PROBLEM REQUIREMENTS | Copy out the entries below exactly as they stand, but only from the line containing "Il y a deux" through the line containing "Le chemin de".

EXTRACTED RECORDS |

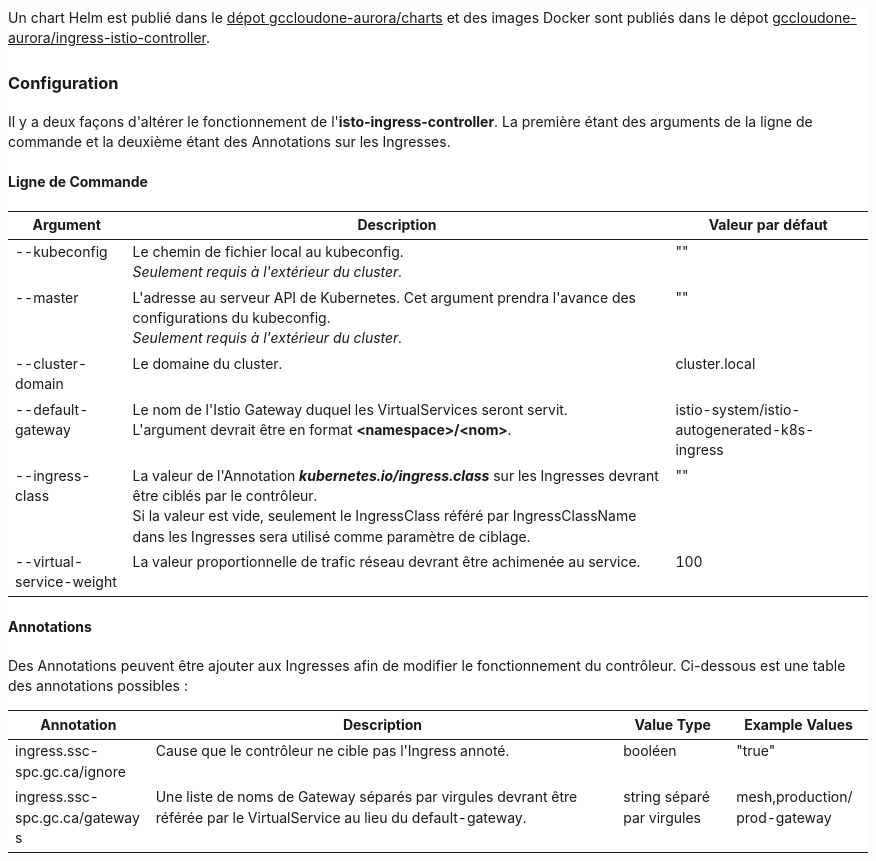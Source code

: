 Un chart Helm est publié dans le [dépot gccloudone-aurora/charts](https://github.com/gccloudone-aurora/charts/stable/ingress-istio-controller) et des images Docker sont publiés dans le
dépot [gccloudone-aurora/ingress-istio-controller](https://hub.docker.com/r/gccloudone-aurora/ingress-istio-controller).

### Configuration

Il y a deux façons d'altérer le fonctionnement de l'**isto-ingress-controller**.
La première étant des arguments de la ligne de commande et la deuxième étant des Annotations sur les Ingresses.

#### Ligne de Commande

| Argument                 | Description                                                                                                                                                                                                                                                      | Valeur par défaut                            |
| ------------------------ | ---------------------------------------------------------------------------------------------------------------------------------------------------------------------------------------------------------------------------------------------------------------- | -------------------------------------------- |
| --kubeconfig             | Le chemin de fichier local au kubeconfig. <br>*Seulement requis à l'extérieur du cluster.*                                                                                                                                                                       | ""                                           |
| --master                 | L'adresse au serveur API de Kubernetes. Cet argument prendra l'avance des configurations du kubeconfig. <br>*Seulement requis à l'extérieur du cluster.*                                                                                                         | ""                                           |
| --cluster-domain         | Le domaine du cluster.                                                                                                                                                                                                                                           | cluster.local                                |
| --default-gateway        | Le nom de l'Istio Gateway duquel les VirtualServices seront servit. <br>L'argument devrait être en format **\<namespace>/\<nom>**.                                                                                                                               | istio-system/istio-autogenerated-k8s-ingress |
| --ingress-class          | La valeur de l'Annotation ***kubernetes.io/ingress.class*** sur les Ingresses devrant être ciblés par le contrôleur.<br>Si la valeur est vide, seulement le IngressClass référé par IngressClassName dans les Ingresses sera utilisé comme paramètre de ciblage. | ""                                           |
| --virtual-service-weight | La valeur proportionnelle de trafic réseau devrant être achimenée au service.                                                                                                                                                                                    | 100                                          |

#### Annotations

Des Annotations peuvent être ajouter aux Ingresses afin de modifier le fonctionnement du contrôleur. Ci-dessous est une table des annotations possibles :

| Annotation                     | Description                                                                                                              | Value Type                 | Example Values               |
| ------------------------------ | ------------------------------------------------------------------------------------------------------------------------ | -------------------------- | ---------------------------- |
| ingress.ssc-spc.gc.ca/ignore   | Cause que le contrôleur ne cible pas l'Ingress annoté.                                                                   | booléen                    | "true"                       |
| ingress.ssc-spc.gc.ca/gateways | Une liste de noms de Gateway séparés par virgules devrant être référée par le VirtualService au lieu du default-gateway. | string séparé par virgules | mesh,production/prod-gateway |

TASK ANSWER |
Il y a deux façons d'altérer le fonctionnement de l'**isto-ingress-controller**.
La première étant des arguments de la ligne de commande et la deuxième étant des Annotations sur les Ingresses.

#### Ligne de Commande

| Argument                 | Description                                                                                                                                                                                                                                                      | Valeur par défaut                            |
| ------------------------ | ---------------------------------------------------------------------------------------------------------------------------------------------------------------------------------------------------------------------------------------------------------------- | -------------------------------------------- |
| --kubeconfig             | Le chemin de fichier local au kubeconfig. <br>*Seulement requis à l'extérieur du cluster.*                                                                                                                                                                       | ""                                           |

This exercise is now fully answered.